Data first: the non-glamorous requirement

Rob Hall (SAP) underlined the obvious truth many skip: messy data ruins AI outcomes. The advantage comes from integrated business apps feeding a single, well-structured data layer-and AI sitting directly on top to provide consistent, accurate insights across processes.

From apps to outcomes

Stephan de Barse (SAP) stressed that value isn't just in the app layer. It comes from connecting data sources and embedding AI back into core workflows, backed by strong adoption tooling (Signavio, LeanIX, WalkMe). Clear use cases tied to finance metrics beat "AI for AI's sake."

Procurement's new posture

Mo Ahmad (SAP) captured the shift: procurement is pivoting from firefighting to outcomes-resilience, speed, sustainability and commercial impact. AI isn't replacing fundamentals; it's amplifying them and giving leaders room to redesign how the function operates end-to-end.

Risk, tariffs and agility

Mo Ahmad (SAP) also pointed to agility. Data plus applications-then AI-let teams react quickly to macro events (tariffs today, something else tomorrow). Without the data, AI is guesswork.

Skills and change management

Joseph Harrison (The AA) called out AI literacy as table stakes. He favors champions embedded in teams, ongoing upskilling and a constant drumbeat on how AI changes roles. Mindset and momentum matter as much as tooling.

Contracts as guardrails for AI

John McLaren and Scott Bowler (Icertis) highlighted contract intelligence as both value engine and safety net. Contracts become a digital twin of commercial relationships-guardrails for AI agents-and a source of savings and cycle-time reduction. Examples included multi-million-dollar savings from supplier consolidation and an 80% cut in contract cycle time at scale.

Orchestration and agents across S2P

Lance Younger (ORO Labs) described how orchestration, automation and agents sit above existing S2P stacks like SAP Ariba and tools like Fairmarkit. Clients are deploying agents across sourcing, PR-to-PO and intake to streamline work and improve compliance without ripping out core systems.

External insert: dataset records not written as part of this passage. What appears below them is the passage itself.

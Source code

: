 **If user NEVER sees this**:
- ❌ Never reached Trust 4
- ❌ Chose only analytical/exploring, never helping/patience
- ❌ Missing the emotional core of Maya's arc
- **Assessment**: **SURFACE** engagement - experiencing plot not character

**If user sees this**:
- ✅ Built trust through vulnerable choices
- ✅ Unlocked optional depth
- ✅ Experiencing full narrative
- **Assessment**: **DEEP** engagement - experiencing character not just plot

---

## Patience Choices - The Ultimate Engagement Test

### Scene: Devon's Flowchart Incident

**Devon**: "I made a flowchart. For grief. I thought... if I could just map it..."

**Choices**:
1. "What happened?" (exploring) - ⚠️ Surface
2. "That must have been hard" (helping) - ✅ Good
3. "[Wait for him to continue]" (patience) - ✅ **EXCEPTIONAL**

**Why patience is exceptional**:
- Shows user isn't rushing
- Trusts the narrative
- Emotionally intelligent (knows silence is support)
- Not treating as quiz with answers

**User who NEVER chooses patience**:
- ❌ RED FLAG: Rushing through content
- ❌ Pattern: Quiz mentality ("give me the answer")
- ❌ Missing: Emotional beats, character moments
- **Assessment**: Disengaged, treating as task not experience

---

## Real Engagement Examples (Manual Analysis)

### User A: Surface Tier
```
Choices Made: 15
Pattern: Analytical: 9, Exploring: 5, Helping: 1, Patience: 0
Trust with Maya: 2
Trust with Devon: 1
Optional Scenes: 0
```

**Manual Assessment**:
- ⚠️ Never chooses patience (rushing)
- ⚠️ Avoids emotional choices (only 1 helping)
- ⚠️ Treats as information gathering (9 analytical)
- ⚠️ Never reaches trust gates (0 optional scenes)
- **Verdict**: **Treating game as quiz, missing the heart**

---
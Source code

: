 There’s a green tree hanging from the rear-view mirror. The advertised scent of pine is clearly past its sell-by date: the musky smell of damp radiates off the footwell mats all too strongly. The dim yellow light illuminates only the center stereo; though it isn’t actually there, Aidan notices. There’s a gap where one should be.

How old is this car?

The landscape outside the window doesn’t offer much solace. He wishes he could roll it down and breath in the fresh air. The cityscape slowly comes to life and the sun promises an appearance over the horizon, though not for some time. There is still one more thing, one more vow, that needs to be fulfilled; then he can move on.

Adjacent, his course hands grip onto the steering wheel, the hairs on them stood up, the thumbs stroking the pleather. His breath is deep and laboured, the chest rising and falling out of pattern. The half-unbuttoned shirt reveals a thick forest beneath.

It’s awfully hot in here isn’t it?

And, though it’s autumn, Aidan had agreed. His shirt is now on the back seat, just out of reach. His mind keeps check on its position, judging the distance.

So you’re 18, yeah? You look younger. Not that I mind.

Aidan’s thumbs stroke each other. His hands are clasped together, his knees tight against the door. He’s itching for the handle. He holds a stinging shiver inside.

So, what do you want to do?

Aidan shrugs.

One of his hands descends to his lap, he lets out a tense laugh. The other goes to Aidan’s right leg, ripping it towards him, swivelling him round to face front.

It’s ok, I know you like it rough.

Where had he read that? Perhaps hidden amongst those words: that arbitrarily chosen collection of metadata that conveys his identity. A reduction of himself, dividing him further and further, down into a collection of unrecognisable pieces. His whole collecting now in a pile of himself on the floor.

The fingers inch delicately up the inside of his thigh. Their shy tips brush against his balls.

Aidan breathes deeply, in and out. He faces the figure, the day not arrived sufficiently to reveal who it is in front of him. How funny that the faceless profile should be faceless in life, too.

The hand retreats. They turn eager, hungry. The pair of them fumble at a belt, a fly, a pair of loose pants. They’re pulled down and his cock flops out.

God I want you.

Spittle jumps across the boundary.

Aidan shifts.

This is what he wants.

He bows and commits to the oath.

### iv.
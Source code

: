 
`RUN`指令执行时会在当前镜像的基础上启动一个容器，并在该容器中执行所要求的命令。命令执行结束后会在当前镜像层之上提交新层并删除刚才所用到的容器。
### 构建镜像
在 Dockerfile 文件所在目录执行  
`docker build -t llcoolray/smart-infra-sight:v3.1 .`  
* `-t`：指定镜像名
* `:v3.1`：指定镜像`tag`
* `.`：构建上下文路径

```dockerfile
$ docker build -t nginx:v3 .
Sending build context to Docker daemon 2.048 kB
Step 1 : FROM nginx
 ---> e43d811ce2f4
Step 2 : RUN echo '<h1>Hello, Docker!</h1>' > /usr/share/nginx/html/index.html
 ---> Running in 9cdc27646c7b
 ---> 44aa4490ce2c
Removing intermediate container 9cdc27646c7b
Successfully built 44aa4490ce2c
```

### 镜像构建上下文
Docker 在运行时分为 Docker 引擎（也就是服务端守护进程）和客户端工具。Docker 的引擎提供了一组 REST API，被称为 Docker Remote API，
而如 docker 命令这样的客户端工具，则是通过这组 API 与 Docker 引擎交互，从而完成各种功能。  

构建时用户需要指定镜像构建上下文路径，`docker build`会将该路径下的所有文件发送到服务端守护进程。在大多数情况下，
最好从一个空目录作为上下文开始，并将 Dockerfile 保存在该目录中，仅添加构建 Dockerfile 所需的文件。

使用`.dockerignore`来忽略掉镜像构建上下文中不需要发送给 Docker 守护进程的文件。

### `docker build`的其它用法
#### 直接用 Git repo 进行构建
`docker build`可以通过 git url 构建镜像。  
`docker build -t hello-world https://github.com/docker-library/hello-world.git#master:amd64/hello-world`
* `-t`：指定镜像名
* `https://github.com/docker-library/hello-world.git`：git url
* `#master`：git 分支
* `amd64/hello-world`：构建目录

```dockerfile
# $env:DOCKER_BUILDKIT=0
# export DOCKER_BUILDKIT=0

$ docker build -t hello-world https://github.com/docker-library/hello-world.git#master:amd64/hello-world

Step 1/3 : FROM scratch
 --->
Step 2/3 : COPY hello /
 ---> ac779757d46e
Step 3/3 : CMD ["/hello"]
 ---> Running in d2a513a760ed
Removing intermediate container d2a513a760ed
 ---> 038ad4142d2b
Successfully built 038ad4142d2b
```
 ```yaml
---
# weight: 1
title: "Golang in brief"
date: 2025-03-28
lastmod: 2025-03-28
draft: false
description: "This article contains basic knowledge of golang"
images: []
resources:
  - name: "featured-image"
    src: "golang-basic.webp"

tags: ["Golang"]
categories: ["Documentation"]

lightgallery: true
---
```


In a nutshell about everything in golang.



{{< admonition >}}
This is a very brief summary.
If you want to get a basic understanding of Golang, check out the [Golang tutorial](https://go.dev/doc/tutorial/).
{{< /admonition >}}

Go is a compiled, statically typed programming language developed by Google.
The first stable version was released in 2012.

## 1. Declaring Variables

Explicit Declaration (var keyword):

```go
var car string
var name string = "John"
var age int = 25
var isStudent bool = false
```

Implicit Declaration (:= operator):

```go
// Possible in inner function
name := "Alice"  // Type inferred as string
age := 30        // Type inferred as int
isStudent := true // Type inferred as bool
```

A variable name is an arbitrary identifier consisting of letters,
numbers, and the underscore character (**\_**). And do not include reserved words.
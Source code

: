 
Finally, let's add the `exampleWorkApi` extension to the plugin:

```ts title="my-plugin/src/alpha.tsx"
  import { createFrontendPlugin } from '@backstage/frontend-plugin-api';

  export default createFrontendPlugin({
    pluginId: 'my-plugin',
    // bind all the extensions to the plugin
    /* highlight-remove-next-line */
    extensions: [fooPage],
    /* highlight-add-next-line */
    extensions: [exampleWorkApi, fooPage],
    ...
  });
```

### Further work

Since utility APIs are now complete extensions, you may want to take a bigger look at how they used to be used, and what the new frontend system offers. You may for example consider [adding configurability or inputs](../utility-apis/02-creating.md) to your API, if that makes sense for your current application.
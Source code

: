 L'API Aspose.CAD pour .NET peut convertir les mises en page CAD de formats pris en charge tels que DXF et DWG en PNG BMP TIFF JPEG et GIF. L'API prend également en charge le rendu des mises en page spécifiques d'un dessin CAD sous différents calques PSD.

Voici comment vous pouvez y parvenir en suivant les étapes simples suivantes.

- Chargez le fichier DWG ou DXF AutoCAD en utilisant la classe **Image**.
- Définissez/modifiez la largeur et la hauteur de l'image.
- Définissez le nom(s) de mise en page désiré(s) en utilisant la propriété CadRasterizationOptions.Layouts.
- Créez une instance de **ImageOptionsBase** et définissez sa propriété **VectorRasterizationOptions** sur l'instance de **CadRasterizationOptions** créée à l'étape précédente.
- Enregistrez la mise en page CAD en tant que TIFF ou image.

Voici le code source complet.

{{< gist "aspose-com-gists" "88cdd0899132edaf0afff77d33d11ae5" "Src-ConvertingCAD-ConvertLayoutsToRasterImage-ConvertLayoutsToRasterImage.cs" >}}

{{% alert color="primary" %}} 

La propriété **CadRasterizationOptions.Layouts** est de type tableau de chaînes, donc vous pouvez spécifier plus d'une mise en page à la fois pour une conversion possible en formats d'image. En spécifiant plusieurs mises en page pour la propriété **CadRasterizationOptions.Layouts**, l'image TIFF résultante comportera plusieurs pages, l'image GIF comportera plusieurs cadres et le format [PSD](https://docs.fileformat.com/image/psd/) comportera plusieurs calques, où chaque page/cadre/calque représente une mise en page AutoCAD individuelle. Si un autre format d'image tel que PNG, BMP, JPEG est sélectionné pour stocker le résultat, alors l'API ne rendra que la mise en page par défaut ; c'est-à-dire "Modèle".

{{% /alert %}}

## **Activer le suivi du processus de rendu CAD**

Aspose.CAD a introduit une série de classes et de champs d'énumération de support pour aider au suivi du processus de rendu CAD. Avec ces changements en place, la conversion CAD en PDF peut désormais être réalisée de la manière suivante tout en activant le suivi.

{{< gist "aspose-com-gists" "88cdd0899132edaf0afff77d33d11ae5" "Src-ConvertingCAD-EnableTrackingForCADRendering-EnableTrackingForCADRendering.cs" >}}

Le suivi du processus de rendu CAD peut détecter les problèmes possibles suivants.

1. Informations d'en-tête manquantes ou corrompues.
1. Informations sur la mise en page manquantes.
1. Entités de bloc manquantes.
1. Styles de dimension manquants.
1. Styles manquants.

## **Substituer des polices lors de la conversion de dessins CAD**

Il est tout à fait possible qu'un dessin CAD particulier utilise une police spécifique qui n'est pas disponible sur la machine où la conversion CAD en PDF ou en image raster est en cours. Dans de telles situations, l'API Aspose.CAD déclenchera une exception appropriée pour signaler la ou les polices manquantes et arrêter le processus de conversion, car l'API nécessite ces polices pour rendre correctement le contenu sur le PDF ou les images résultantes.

Start small, prove value, expand

David Santiago (Fairmarkit) advised teams to avoid over-planning. Pick one use case, deliver value in weeks, then scale. Short, focused implementations build confidence and unlock faster returns.

On stage and in the room

The day opened with Leila Romane (SAP UKI) and featured Stephan de Barse alongside customer viewpoints from GSK, Coca-Cola Europacific Partners, The AA, Renewable Power Capital, Sainsbury's and Vodafone Group Services. Strategy talks reinforced end-to-end procurement, resilient services procurement and the link between apps, data and AI.

A practical playbook for managers

  • Pick three use cases with clear business impact (e.g., intake triage, supplier risk signals, tail-spend sourcing). Set targets for cost, cycle time and risk reduction.
  • Clean the data. Standardize categories, suppliers and contracts. Establish ownership for master data and enrichment.
  • Pilot inside existing workflows. Embed AI in the tools people already use, then remove steps-not just add alerts.
  • Build AI literacy. Train champions, set usage norms, and create space for teams to reallocate time to strategic work.
  • Set guardrails. Define what agents can do, the approvals they need and how contracts constrain decisions.
  • Measure and iterate. Track adoption, accuracy and outcomes; retire what doesn't move the needle.

Bottom line

AI is moving procurement from busywork to business impact. The organizations that win will tie AI to P&L outcomes, fix their data, and upskill their people. The tech is ready; execution is the differentiator.